TASK OBJECTIVE: Only lines with the word "someIntegers" are needed; collect each of them from the listing below.

^^^^

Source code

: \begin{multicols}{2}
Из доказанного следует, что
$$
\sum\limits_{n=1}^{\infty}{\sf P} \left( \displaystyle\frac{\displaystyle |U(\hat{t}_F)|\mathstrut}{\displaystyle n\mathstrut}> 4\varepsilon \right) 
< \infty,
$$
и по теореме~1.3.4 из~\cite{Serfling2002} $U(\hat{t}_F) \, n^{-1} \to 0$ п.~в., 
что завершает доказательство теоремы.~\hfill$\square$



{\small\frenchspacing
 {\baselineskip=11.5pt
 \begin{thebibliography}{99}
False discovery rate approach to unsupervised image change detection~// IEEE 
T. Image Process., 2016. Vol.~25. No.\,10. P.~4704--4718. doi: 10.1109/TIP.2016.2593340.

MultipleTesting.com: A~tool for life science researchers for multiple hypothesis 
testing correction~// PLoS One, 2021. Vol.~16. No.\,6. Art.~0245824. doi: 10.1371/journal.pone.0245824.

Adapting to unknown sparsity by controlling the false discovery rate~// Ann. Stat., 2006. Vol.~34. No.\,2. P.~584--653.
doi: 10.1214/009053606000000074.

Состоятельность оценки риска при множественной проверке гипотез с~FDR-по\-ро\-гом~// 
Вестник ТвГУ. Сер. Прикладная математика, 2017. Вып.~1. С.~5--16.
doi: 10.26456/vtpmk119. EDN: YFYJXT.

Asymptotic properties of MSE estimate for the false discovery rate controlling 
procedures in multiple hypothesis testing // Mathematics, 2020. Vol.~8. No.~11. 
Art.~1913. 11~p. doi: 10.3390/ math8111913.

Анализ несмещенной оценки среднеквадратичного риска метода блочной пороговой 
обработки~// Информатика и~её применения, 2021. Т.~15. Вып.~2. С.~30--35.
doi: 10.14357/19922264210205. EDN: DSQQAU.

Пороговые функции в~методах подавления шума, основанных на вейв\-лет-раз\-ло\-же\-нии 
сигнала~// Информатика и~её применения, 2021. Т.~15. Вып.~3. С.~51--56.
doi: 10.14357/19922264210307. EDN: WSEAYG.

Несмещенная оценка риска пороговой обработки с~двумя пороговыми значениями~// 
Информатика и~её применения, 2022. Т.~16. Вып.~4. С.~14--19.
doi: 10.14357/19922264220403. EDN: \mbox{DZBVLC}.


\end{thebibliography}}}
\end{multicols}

^^^^

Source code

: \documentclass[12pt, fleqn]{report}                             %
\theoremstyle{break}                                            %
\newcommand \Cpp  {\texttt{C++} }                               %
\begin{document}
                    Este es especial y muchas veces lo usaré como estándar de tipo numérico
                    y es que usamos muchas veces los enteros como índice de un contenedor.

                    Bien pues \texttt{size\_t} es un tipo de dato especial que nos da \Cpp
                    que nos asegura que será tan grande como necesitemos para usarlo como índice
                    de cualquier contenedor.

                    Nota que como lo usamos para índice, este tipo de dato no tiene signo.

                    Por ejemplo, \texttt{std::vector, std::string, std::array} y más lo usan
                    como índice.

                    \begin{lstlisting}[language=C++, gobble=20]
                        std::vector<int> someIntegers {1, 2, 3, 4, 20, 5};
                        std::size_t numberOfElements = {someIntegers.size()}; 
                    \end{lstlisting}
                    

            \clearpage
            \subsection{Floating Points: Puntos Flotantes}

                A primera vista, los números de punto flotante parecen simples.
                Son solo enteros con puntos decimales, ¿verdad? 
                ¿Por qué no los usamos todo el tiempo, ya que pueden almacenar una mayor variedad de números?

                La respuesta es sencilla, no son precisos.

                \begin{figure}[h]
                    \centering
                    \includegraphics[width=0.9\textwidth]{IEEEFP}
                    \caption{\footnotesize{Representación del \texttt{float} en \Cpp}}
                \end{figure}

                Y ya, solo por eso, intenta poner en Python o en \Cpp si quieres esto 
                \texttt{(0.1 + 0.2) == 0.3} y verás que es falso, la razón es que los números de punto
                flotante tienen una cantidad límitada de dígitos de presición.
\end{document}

^^^^

REPLY:
                        std::vector<int> someIntegers {1, 2, 3, 4, 20, 5};
                        std::size_t numberOfElements = {someIntegers.size()}; 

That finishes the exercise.